Toronto Police Services Board

September 22, 2015

Summary: The appellant made a request under the Municipal Freedom of Information and Protection of Privacy Act  to the Toronto Police Services Board  relating to the disclosure of his criminal record to a corporation. The sole issue in this appeal is whether the police conducted a reasonable search for responsive records. In this order, the adjudicator upholds both searches conducted by the police as reasonable and dismisses the appeal.

Statutes Considered: Municipal Freedom of Information and Protection of Privacy Act , R.S.O. 1990, c. M.56 , as amended, section 17.

OVERVIEW:

[1]  This order disposes of the sole issue raised as a result of an appeal of a decision of the Toronto Police Services Board  (the police) in response to a request made under the Municipal Freedom of Information and Protection of Privacy Act  (the Act ) for access to records relating to the disclosure of the requester’s criminal record to a named corporation.

[2]  The police issued a decision letter to the requester advising him that no record was identified that was directly associated to the request. However, partial access was granted to an Occurrence Report and portions of an officer’s memorandum book notes during a specified time period. The police claimed the application of the exemptions in sections 14(1) (f), 14(3) (b), 38 (b) of the Act  in relation to these records. The police further advised the requester that their search also revealed a record that was provided to them “in confidence” from the named corporation. The police denied access to this record, claiming the application of the mandatory exemption in s. 9(1)(d).

[3]  The requester (now the appellant) appealed the police’s decision to this office with respect to the police’s search for responsive records. At the conclusion of the mediation of the appeal, the appellant wrote the mediator, stating that the mediator’s report incorrectly identified the records at issue and asking that it be amended to reflect that he was seeking a particular set of records.

[4]  The mediator then discussed the appellant’s position with the police. As the records being sought by the appellant were not included in the records previously identified by the police, they conducted another search. The police did not locate any additional records. The appeal then moved to the adjudication stage of the appeals process, where an adjudicator conducts an inquiry. The adjudicator assigned to the appeal sought representations from the parties on the sole issue of the reasonableness of the police’s search for a revised investigative report and a new decision from the Chief of Police indicating that the appellant’s personal information was disclosed to the named corporation under section 41 of the Police Services Act. Only the police provided representations, which were shared with the appellant.

[5]  For the reasons that follow, I find that the police’s search was reasonable and I dismiss the appeal.

DISCUSSION:

[6]  The sole issue in this appeal is whether the police conducted a reasonable search. Where a requester claims that additional records exist beyond those identified by the institution, the issue to be decided is whether the institution has conducted a reasonable search for records as required by section 17. [1] If I am satisfied that the search carried out was reasonable in the circumstances, I will uphold the institution’s decision. If I am not satisfied, I may order further searches.

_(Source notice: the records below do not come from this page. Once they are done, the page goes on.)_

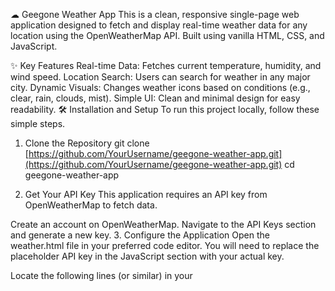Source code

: ☁ Geegone Weather App
This is a clean, responsive single-page web application designed to fetch and display real-time weather data for any location using the OpenWeatherMap API. Built using vanilla HTML, CSS, and JavaScript.

✨ Key Features
Real-time Data: Fetches current temperature, humidity, and wind speed.
Location Search: Users can search for weather in any major city.
Dynamic Visuals: Changes weather icons based on conditions (e.g., clear, rain, clouds, mist).
Simple UI: Clean and minimal design for easy readability.
🛠 Installation and Setup
To run this project locally, follow these simple steps.

1. Clone the Repository
git clone [https://github.com/YourUsername/geegone-weather-app.git](https://github.com/YourUsername/geegone-weather-app.git)
cd geegone-weather-app

2. Get Your API Key
This application requires an API key from OpenWeatherMap to fetch data.

Create an account on OpenWeatherMap.
Navigate to the API Keys section and generate a new key.
3. Configure the Application
Open the weather.html file in your preferred code editor. You will need to replace the placeholder API key in the JavaScript section with your actual key.

Locate the following lines (or similar) in your <script> tag and update the apiKey:

// Replace THIS_IS_YOUR_API_KEY with the key you generated from OpenWeatherMap
const apiKey = "THIS_IS_YOUR_API_KEY";
const apiUrl = "[https://api.openweathermap.org/data/2.5/weather](https://api.openweathermap.org/data/2.5/weather)?...";

4. Run Locally
Simply open the weather.html file in your web browser.

⚙ Technologies Used
HTML5: Structure and content.
CSS3: Styling and layout.
JavaScript (Vanilla): Logic for fetching data and updating the DOM.
OpenWeatherMap API: Data source for all weather information.
📌 Troubleshooting
If you encounter an error like 400 Bad Request or Cannot set properties of null:

Check the API Key: Ensure your OpenWeatherMap API key is correctly pasted into the apiKey variable and has been active for at least a few hours.
Verify Search Input: Make sure the search input element is correctly referenced in your JavaScript, as this often leads to the search query (q) being undefined.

[7]  The Act  does not require the institution to prove with absolute certainty that further records do not exist. However, the institution must provide sufficient evidence to show that it has made a reasonable effort to identify and locate responsive records. [2] To be responsive, a record must be "reasonably related" to the request. [3] A reasonable search is one in which an experienced employee knowledgeable in the subject matter of the request expends a reasonable effort to locate records which are reasonably related to the request. [4]

[8]  A further search will be ordered if the institution does not provide sufficient evidence to demonstrate that it has made a reasonable effort to identify and locate all of the responsive records within its custody or control. [5]

[9]  Although a requester will rarely be in a position to indicate precisely which records the institution has not identified, the requester still must provide a reasonable basis for concluding that such records exist. [6] A requester’s lack of diligence in pursuing a request by not responding to requests from the institution for clarification may result in a finding that all steps taken by the institution to respond to the request were reasonable. [7]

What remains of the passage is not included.